After these changes have been committed, Pacemaker mounts the DRBD device to /srv/nfs/work on the same node. Confirm this with mount (or by looking at /proc/mounts).

6.4 NFS Export Resources

When your DRBD, LVM, and file system resources are working properly, continue with the resources managing your NFS exports. To create highly available NFS export resources, use the exportfs resource type.

To export the /srv/nfs/work directory to clients, use the following primitive:

  1. Create NFS exports with the following commands:

    crm(live)configure# primitive exportfs_work \
      ocf:heartbeat:exportfs \
        params directory="/srv/nfs/work" \
          options="rw,mountpoint" \
          clientspec="192.168.1.0/24" \
          wait_for_leasetime_on_stop=true \
          fsid=100 \
      op monitor interval="30s"
  2. After you have created these resources, append them to the existing g-nfs resource group:

    crm(live)configure# modgroup g-nfs add exportfs_work
  3. Commit this configuration:

    crm(live)configure# commit

    Pacemaker will export the NFS virtual file system root and the two other exports.

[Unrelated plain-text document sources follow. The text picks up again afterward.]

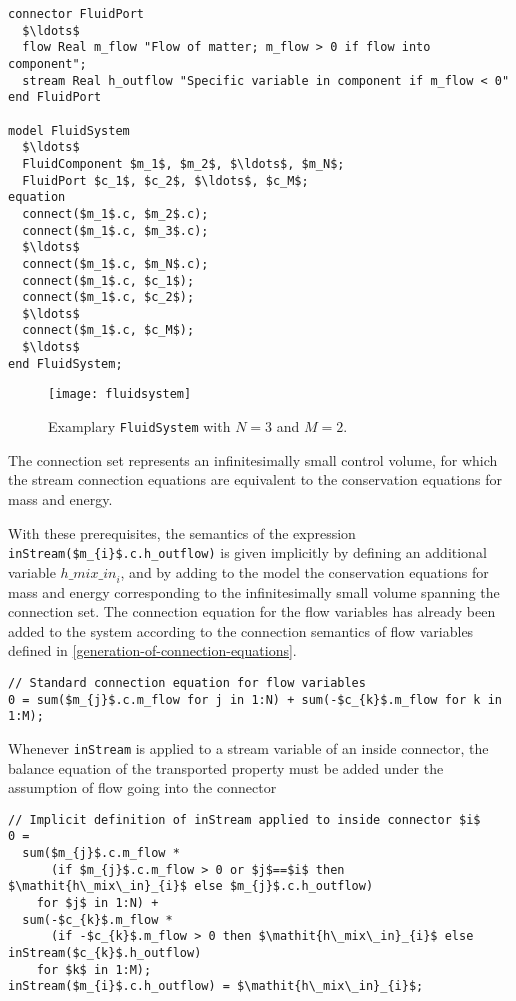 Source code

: \begin{lstlisting}[language=modelica]
connector FluidPort
  $\ldots$
  flow Real m_flow "Flow of matter; m_flow > 0 if flow into component";
  stream Real h_outflow "Specific variable in component if m_flow < 0"
end FluidPort

model FluidSystem
  $\ldots$
  FluidComponent $m_1$, $m_2$, $\ldots$, $m_N$;
  FluidPort $c_1$, $c_2$, $\ldots$, $c_M$;
equation
  connect($m_1$.c, $m_2$.c);
  connect($m_1$.c, $m_3$.c);
  $\ldots$
  connect($m_1$.c, $m_N$.c);
  connect($m_1$.c, $c_1$);
  connect($m_1$.c, $c_2$);
  $\ldots$
  connect($m_1$.c, $c_M$);
  $\ldots$
end FluidSystem;
\end{lstlisting}
\begin{figure}[H]
  \begin{center}
    \texttt{[image: fluidsystem]}
  \end{center}
  \caption{
    Examplary \lstinline!FluidSystem! with $N = 3$ and $M = 2$.
  }
\end{figure}

\begin{nonnormative}
The connection set represents an infinitesimally small control volume, for which the stream connection equations are equivalent to the conservation equations for mass and energy.
\end{nonnormative}

With these prerequisites, the semantics of the expression \lstinline!inStream($m_{i}$.c.h_outflow)! is given implicitly by defining an additional variable $\mathit{h\_mix\_in}_{i}$, and by adding to the model the conservation equations for mass and energy corresponding to the infinitesimally small volume spanning the connection set.
The connection equation for the flow variables has already been added to the system according to the connection semantics of flow variables defined in \cref{generation-of-connection-equations}.

\begin{lstlisting}[language=modelica]
// Standard connection equation for flow variables
0 = sum($m_{j}$.c.m_flow for j in 1:N) + sum(-$c_{k}$.m_flow for k in 1:M);
\end{lstlisting}

Whenever \lstinline!inStream! is applied to a stream variable of an inside connector, the balance equation of the transported property must be added under the assumption of flow going into the connector

\begin{lstlisting}[language=modelica]
// Implicit definition of inStream applied to inside connector $i$
0 =
  sum($m_{j}$.c.m_flow *
      (if $m_{j}$.c.m_flow > 0 or $j$==$i$ then $\mathit{h\_mix\_in}_{i}$ else $m_{j}$.c.h_outflow)
    for $j$ in 1:N) +
  sum(-$c_{k}$.m_flow *
      (if -$c_{k}$.m_flow > 0 then $\mathit{h\_mix\_in}_{i}$ else inStream($c_{k}$.h_outflow)
    for $k$ in 1:M);
inStream($m_{i}$.c.h_outflow) = $\mathit{h\_mix\_in}_{i}$;
\end{lstlisting}

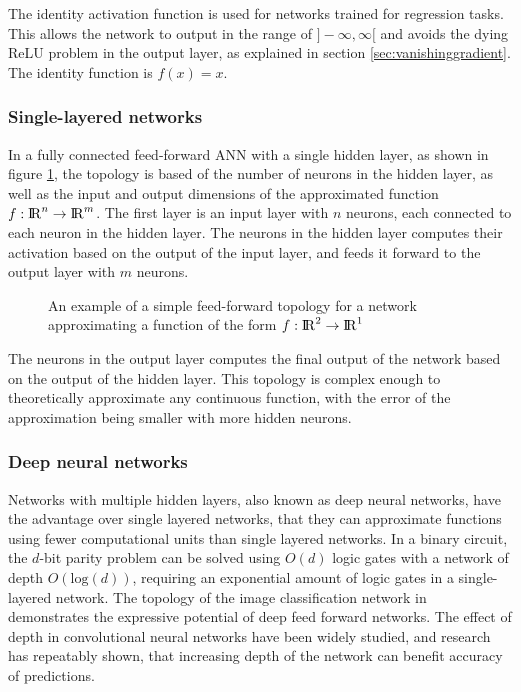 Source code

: The identity activation function is used for networks trained for regression tasks. This allows the network to output in the range of $]-\infty,\infty[$ and avoids the dying ReLU problem in the output layer, as explained in section \ref{sec:vanishinggradient}. The identity function is $f(x) = x$.


\subsubsection{Single-layered networks}
In a fully connected feed-forward ANN with a single hidden layer, as shown in figure \ref{fig:fft}, the topology is based of the number of neurons in the hidden layer, as well as the input and output dimensions of the approximated function $f:{\rm I\!R}^n \rightarrow {\rm I\!R}^m$. The first layer is an input layer with $n$ neurons, each connected to each neuron in the hidden layer. The neurons in the hidden layer computes their activation based on the output of the input layer, and feeds it forward to the output layer with $m$ neurons.

\begin{figure}[H]
    \centering
    
    \caption{An example of a simple feed-forward topology for a network approximating a function of the form $f:{\rm I\!R}^2 \rightarrow {\rm I\!R}^1$}
    \label{fig:fft}
\end{figure}

The neurons in the output layer computes the final output of the network based on the output of the hidden layer. This topology is complex enough to theoretically approximate any continuous function, with the error of the approximation being smaller with more hidden neurons.

\subsubsection{Deep neural networks}
Networks with multiple hidden layers, also known as deep neural networks, have the advantage over single layered networks, that they can approximate functions using fewer computational units than single layered networks\cite{yoshua}. In a binary circuit, the $d$-bit parity problem can be solved using $O(d)$ logic gates with a network of depth $O(\text{log}(d))$, requiring an exponential amount of logic gates\cite{Yao} in a single-layered network. The topology of the image classification network in \cite{christian} demonstrates the expressive potential of deep feed forward networks. The effect of depth in convolutional neural networks have been widely studied, and research has repeatably shown, that increasing depth of the network can benefit accuracy of predictions\cite{karen}.

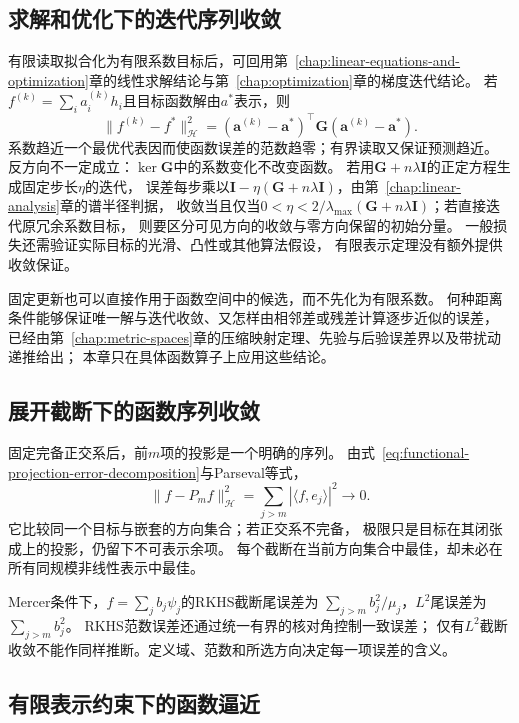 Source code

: \subsection{求解和优化下的迭代序列收敛}
\label{sec:functional-iteration-convergence}

有限读取拟合化为有限系数目标后，可回用第~\ref{chap:linear-equations-and-optimization}章的线性求解结论与第~\ref{chap:optimization}章的梯度迭代结论。
若$f^{(k)}=\sum_i a_i^{(k)}h_i$且目标函数解由$a^*$表示，则
\[
 \lVert f^{(k)}-f^*\rVert_{\mathcal H}^2
 =(\bm a^{(k)}-\bm a^*)^\top\bm G(\bm a^{(k)}-\bm a^*).
\]
系数趋近一个最优代表因而使函数误差的范数趋零；有界读取又保证预测趋近。
反方向不一定成立：$\ker\bm G$中的系数变化不改变函数。
若用$\bm G+n\lambda\bm I$的正定方程生成固定步长$\eta$的迭代，
误差每步乘以$\bm I-\eta(\bm G+n\lambda\bm I)$，由第~\ref{chap:linear-analysis}章的谱半径判据，
收敛当且仅当$0<\eta<2/\lambda_{\max}(\bm G+n\lambda\bm I)$；若直接迭代原冗余系数目标，
则要区分可见方向的收敛与零方向保留的初始分量。
一般损失还需验证实际目标的光滑、凸性或其他算法假设，
有限表示定理没有额外提供收敛保证。

固定更新也可以直接作用于函数空间中的候选，而不先化为有限系数。
何种距离条件能够保证唯一解与迭代收敛、又怎样由相邻差或残差计算逐步近似的误差，
已经由第~\ref{chap:metric-spaces}章的压缩映射定理、先验与后验误差界以及带扰动递推给出；
本章只在具体函数算子上应用这些结论。

\subsection{展开截断下的函数序列收敛}
\label{sec:functional-truncation-convergence}

固定完备正交系后，前$m$项的投影是一个明确的序列。
由式~\eqref{eq:functional-projection-error-decomposition}与Parseval等式，
\[
 \lVert f-P_mf\rVert_{\mathcal H}^2
 =\sum_{j>m}|\langle f,e_j\rangle|^2\to0.
\]
它比较同一个目标与嵌套的方向集合；若正交系不完备，
极限只是目标在其闭张成上的投影，仍留下不可表示余项。
每个截断在当前方向集合中最佳，却未必在所有同规模非线性表示中最佳。

Mercer条件下，$f=\sum_j b_j\psi_j$的RKHS截断尾误差为
$\sum_{j>m}b_j^2/\mu_j$，$L^2$尾误差为$\sum_{j>m}b_j^2$。
RKHS范数误差还通过统一有界的核对角控制一致误差；
仅有$L^2$截断收敛不能作同样推断。定义域、范数和所选方向决定每一项误差的含义。

\subsection{有限表示约束下的函数逼近}
\label{sec:functional-approximation-capacity-representation}

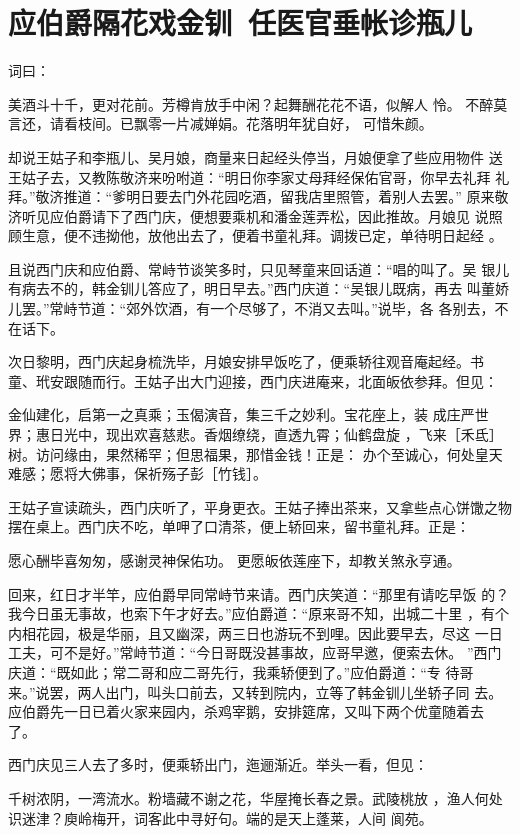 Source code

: \chapter{应伯爵隔花戏金钏~任医官垂帐诊瓶儿}

词曰：

美酒斗十千，更对花前。芳樽肯放手中闲？起舞酬花花不语，似解人
怜。  不醉莫言还，请看枝间。已飘零一片减婵娟。花落明年犹自好，
可惜朱颜。

却说王姑子和李瓶儿、吴月娘，商量来日起经头停当，月娘便拿了些应用物件
送王姑子去，又教陈敬济来吩咐道：“明日你李家丈母拜经保佑官哥，你早去礼拜
礼拜。”敬济推道：“爹明日要去门外花园吃酒，留我店里照管，着别人去罢。”
原来敬济听见应伯爵请下了西门庆，便想要乘机和潘金莲弄松，因此推故。月娘见
说照顾生意，便不违拗他，放他出去了，便着书童礼拜。调拨已定，单待明日起经
。

且说西门庆和应伯爵、常峙节谈笑多时，只见琴童来回话道：“唱的叫了。吴
银儿有病去不的，韩金钏儿答应了，明日早去。”西门庆道：“吴银儿既病，再去
叫董娇儿罢。”常峙节道：“郊外饮酒，有一个尽够了，不消又去叫。”说毕，各
各别去，不在话下。

次日黎明，西门庆起身梳洗毕，月娘安排早饭吃了，便乘轿往观音庵起经。书
童、玳安跟随而行。王姑子出大门迎接，西门庆进庵来，北面皈依参拜。但见：

金仙建化，启第一之真乘；玉偈演音，集三千之妙利。宝花座上，装
成庄严世界；惠日光中，现出欢喜慈悲。香烟缭绕，直透九霄；仙鹤盘旋
，飞来［禾氐］树。访问缘由，果然稀罕；但思福果，那惜金钱！正是：
办个至诚心，何处皇天难感；愿将大佛事，保祈殇子彭［竹钱］。

王姑子宣读疏头，西门庆听了，平身更衣。王姑子捧出茶来，又拿些点心饼馓之物
摆在桌上。西门庆不吃，单呷了口清茶，便上轿回来，留书童礼拜。正是：

愿心酬毕喜匆匆，感谢灵神保佑功。
更愿皈依莲座下，却教关煞永亨通。

回来，红日才半竿，应伯爵早同常峙节来请。西门庆笑道：“那里有请吃早饭
的？我今日虽无事故，也索下午才好去。”应伯爵道：“原来哥不知，出城二十里
，有个内相花园，极是华丽，且又幽深，两三日也游玩不到哩。因此要早去，尽这
一日工夫，可不是好。”常峙节道：“今日哥既没甚事故，应哥早邀，便索去休。
”西门庆道：“既如此；常二哥和应二哥先行，我乘轿便到了。”应伯爵道：“专
待哥来。”说罢，两人出门，叫头口前去，又转到院内，立等了韩金钏儿坐轿子同
去。应伯爵先一日已着火家来园内，杀鸡宰鹅，安排筵席，又叫下两个优童随着去
了。

西门庆见三人去了多时，便乘轿出门，迤逦渐近。举头一看，但见：

千树浓阴，一湾流水。粉墙藏不谢之花，华屋掩长春之景。武陵桃放
，渔人何处识迷津？庾岭梅开，词客此中寻好句。端的是天上蓬莱，人间
阆苑。

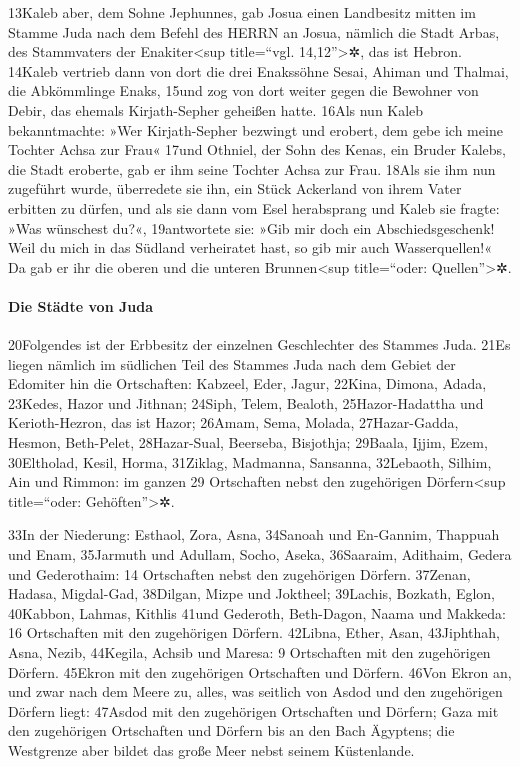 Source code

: 13Kaleb aber, dem Sohne Jephunnes, gab Josua einen Landbesitz mitten im
Stamme Juda nach dem Befehl des HERRN an Josua, nämlich die Stadt Arbas,
des Stammvaters der Enakiter\textless sup title=``vgl.
14,12''\textgreater✲, das ist Hebron. 14Kaleb vertrieb dann von dort die
drei Enakssöhne Sesai, Ahiman und Thalmai, die Abkömmlinge Enaks, 15und
zog von dort weiter gegen die Bewohner von Debir, das ehemals
Kirjath-Sepher geheißen hatte. 16Als nun Kaleb bekanntmachte: »Wer
Kirjath-Sepher bezwingt und erobert, dem gebe ich meine Tochter Achsa
zur Frau« 17und Othniel, der Sohn des Kenas, ein Bruder Kalebs, die
Stadt eroberte, gab er ihm seine Tochter Achsa zur Frau. 18Als sie ihm
nun zugeführt wurde, überredete sie ihn, ein Stück Ackerland von ihrem
Vater erbitten zu dürfen, und als sie dann vom Esel herabsprang und
Kaleb sie fragte: »Was wünschest du?«, 19antwortete sie: »Gib mir doch
ein Abschiedsgeschenk! Weil du mich in das Südland verheiratet hast, so
gib mir auch Wasserquellen!« Da gab er ihr die oberen und die unteren
Brunnen\textless sup title=``oder: Quellen''\textgreater✲.

\hypertarget{die-stuxe4dte-von-juda}{%
\paragraph{Die Städte von Juda}\label{die-stuxe4dte-von-juda}}

20Folgendes ist der Erbbesitz der einzelnen Geschlechter des Stammes
Juda. 21Es liegen nämlich im südlichen Teil des Stammes Juda nach dem
Gebiet der Edomiter hin die Ortschaften: Kabzeel, Eder, Jagur, 22Kina,
Dimona, Adada, 23Kedes, Hazor und Jithnan; 24Siph, Telem, Bealoth,
25Hazor-Hadattha und Kerioth-Hezron, das ist Hazor; 26Amam, Sema,
Molada, 27Hazar-Gadda, Hesmon, Beth-Pelet, 28Hazar-Sual, Beerseba,
Bisjothja; 29Baala, Ijjim, Ezem, 30Eltholad, Kesil, Horma, 31Ziklag,
Madmanna, Sansanna, 32Lebaoth, Silhim, Ain und Rimmon: im ganzen 29
Ortschaften nebst den zugehörigen Dörfern\textless sup title=``oder:
Gehöften''\textgreater✲.

33In der Niederung: Esthaol, Zora, Asna, 34Sanoah und En-Gannim,
Thappuah und Enam, 35Jarmuth und Adullam, Socho, Aseka, 36Saaraim,
Adithaim, Gedera und Gederothaim: 14 Ortschaften nebst den zugehörigen
Dörfern. 37Zenan, Hadasa, Migdal-Gad, 38Dilgan, Mizpe und Joktheel;
39Lachis, Bozkath, Eglon, 40Kabbon, Lahmas, Kithlis 41und Gederoth,
Beth-Dagon, Naama und Makkeda: 16 Ortschaften mit den zugehörigen
Dörfern. 42Libna, Ether, Asan, 43Jiphthah, Asna, Nezib, 44Kegila, Achsib
und Maresa: 9 Ortschaften mit den zugehörigen Dörfern. 45Ekron mit den
zugehörigen Ortschaften und Dörfern. 46Von Ekron an, und zwar nach dem
Meere zu, alles, was seitlich von Asdod und den zugehörigen Dörfern
liegt: 47Asdod mit den zugehörigen Ortschaften und Dörfern; Gaza mit den
zugehörigen Ortschaften und Dörfern bis an den Bach Ägyptens; die
Westgrenze aber bildet das große Meer nebst seinem Küstenlande.

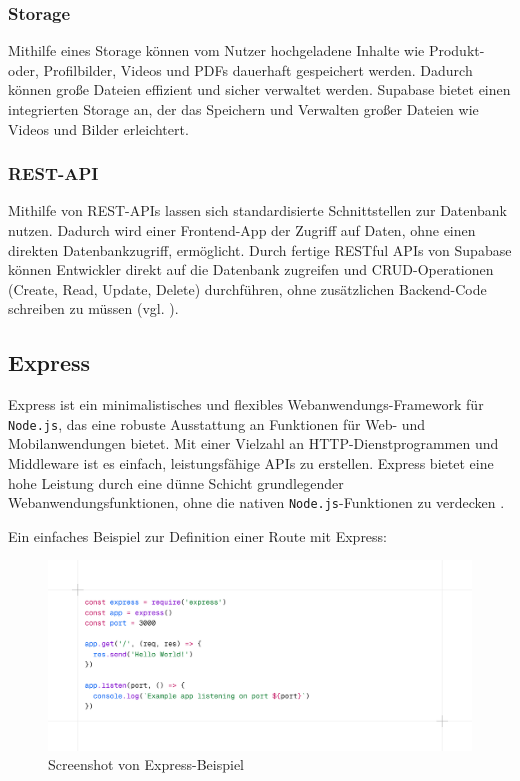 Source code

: \documentclass[oneside]{ausarbeitung}
\begin{document}
\subsubsection{Storage}
Mithilfe eines Storage können vom Nutzer hochgeladene Inhalte wie Produkt- oder, Profilbilder, Videos und PDFs dauerhaft gespeichert werden. Dadurch können große Dateien effizient und sicher verwaltet werden. 
Supabase bietet einen integrierten Storage an, der das Speichern und Verwalten großer Dateien wie Videos und Bilder erleichtert. 
\subsubsection{REST-API}
Mithilfe von REST-APIs lassen sich standardisierte Schnittstellen zur Datenbank nutzen. Dadurch wird einer Frontend-App der Zugriff auf Daten, ohne einen direkten Datenbankzugriff, ermöglicht. 
Durch fertige RESTful APIs von Supabase können Entwickler direkt auf die Datenbank zugreifen und CRUD-Operationen (Create, Read, Update, Delete) durchführen, ohne zusätzlichen Backend-Code schreiben zu müssen (vgl. \parencite{supabase}). 
\subsection{Express}

Express ist ein minimalistisches und flexibles Webanwendungs-Framework für \texttt{Node.js}, das eine robuste Ausstattung an Funktionen für Web- und Mobilanwendungen bietet. Mit einer Vielzahl an HTTP-Dienstprogrammen und Middleware ist es einfach, leistungsfähige APIs zu erstellen. Express bietet eine hohe Leistung durch eine dünne Schicht grundlegender Webanwendungsfunktionen, ohne die nativen \texttt{Node.js}-Funktionen zu verdecken \parencite{express-official}.  

Ein einfaches Beispiel zur Definition einer Route mit Express:  

\begin{figure}[H]
    \centering
    \includegraphics[width=\linewidth]{images/express.png}
    \caption{Screenshot von Express-Beispiel}
    \label{fig:rcheckout}
\end{figure}
\end{document}
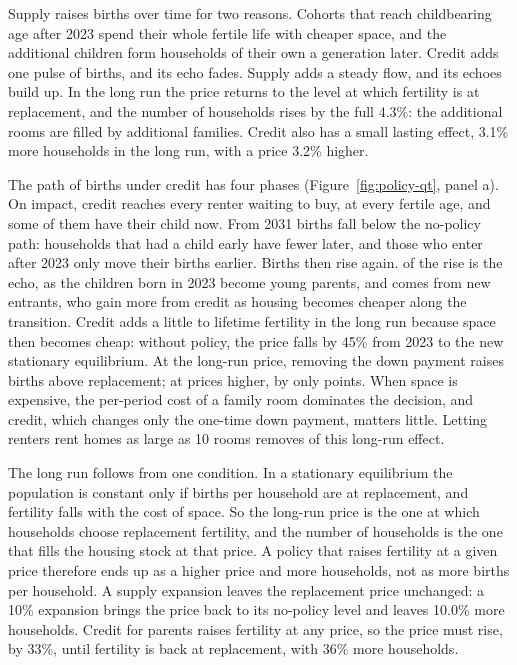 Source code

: Supply raises births over time for two reasons. Cohorts that reach
childbearing age after 2023 spend their whole fertile life with cheaper space,
and the additional children form households of their own a generation later.
Credit adds one pulse of births, and its echo fades. Supply adds a steady flow,
and its echoes build up. In the long run the price returns to the level at
which fertility is at replacement, and the number of households rises by the
full 4.3\%: the additional rooms are filled by additional families.
Credit also has a small lasting effect, 3.1\% more households in the long
run, with a price 3.2\% higher.

The path of births under credit has four phases (Figure~\ref{fig:policy-qt},
panel a). On impact, credit reaches every renter waiting to buy, at every
fertile age, and some of them have their child now. From 2031 births fall
below the no-policy path: households that had a child early have fewer later,
and those who enter after 2023 only move their births earlier. Births then
rise again.  of the rise is the echo, as the children born
in 2023 become young parents, and  comes from new entrants,
who gain more from credit as housing becomes cheaper along the transition.
Credit adds a little to lifetime fertility in the long run because space then
becomes cheap: without policy, the price falls by 45\% from 2023 to the new
stationary equilibrium. At the long-run price, removing the down payment raises births
 above replacement; at prices 
higher, by only  points. When space is expensive, the
per-period cost of a family room dominates the decision, and credit, which
changes only the one-time down payment, matters little. Letting renters rent
homes as large as 10 rooms removes  of this long-run effect.

The long run follows from one condition. In a stationary equilibrium the
population is constant only if births per household are at replacement, and
fertility falls with the cost of space. So the long-run price is the one at
which households choose replacement fertility, and the number of households is
the one that fills the housing stock at that price. A policy that raises
fertility at a given price therefore ends up as a higher price and more
households, not as more births per household. A supply expansion leaves the
replacement price unchanged: a 10\% expansion brings the price back to its
no-policy level and leaves 10.0\% more households. Credit for parents raises
fertility at any price, so the price must rise, by 33\%, until fertility is
back at replacement, with 36\% more households.

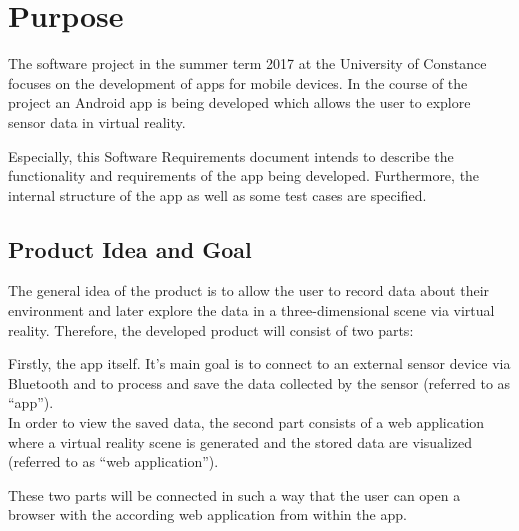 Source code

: \section{Purpose}

The software project in the summer term 2017 at the University of Constance focuses on the development of apps for mobile devices. In the course of the project an Android app is being developed which allows the user to explore sensor data in virtual reality.

Especially, this Software Requirements document intends to describe the functionality and requirements of the app being developed. Furthermore, the internal structure of the app as well as some test cases are specified.

\subsection{Product Idea and Goal}

The general idea of the product is to allow the user to record data about their environment and later explore the data in a three-dimensional scene via virtual reality. Therefore, the developed product will consist of two parts:

Firstly, the app itself. It's main goal is to connect to an external sensor device via Bluetooth and to process and save the data collected by the sensor (referred to as ``app''). \\
In order to view the saved data, the second part consists of a web application where a virtual reality scene is generated and the stored data are visualized (referred to as ``web application'').

These two parts will be connected in such a way that the user can open a browser with the according web application from within the app.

  4. Confirm that the NFS exports are set up properly:

    # exportfs -v
    /srv/nfs/work   IP_ADDRESS_OF_CLIENT(OPTIONS)

6.5 Virtual IP Address for NFS Exports

The initial installation creates an administrative virtual IP address for Hawk2. Although you could use this IP address for your NFS exports too, create another one exclusively for NFS exports. This makes it easier to apply security restrictions later. Use the following commands in the crm shell:

crm(live)configure# primitive vip_nfs IPaddr2 \
   params ip=192.168.1.11 cidr_netmask=24 \
   op monitor interval=10 timeout=20
crm(live)configure# modgroup g-nfs add vip_nfs
crm(live)configure# commit

7 Using the NFS Service

This section outlines how to use the highly available NFS service from an NFS client.

To connect to the NFS service, make sure to use the virtual IP address to connect to the cluster rather than a physical IP configured on one of the cluster nodes' network interfaces. For compatibility reasons, use the full path of the NFS export on the server.

In its simplest form, the command to mount the NFS export looks like this:

# mount -t nfs 192.168.1.11:/srv/nfs/work /home/work

To configure a specific transport protocol (proto) and maximum read and write request sizes (rsize and wsize), use:

# mount -o rsize=32768,wsize=32768 \
    192.168.1.11:/srv/nfs/work /home/work

In case you need to be compatible with NFS version 3, include the value vers=3 after the -o option.

For further NFS mount options, consult the nfs man page.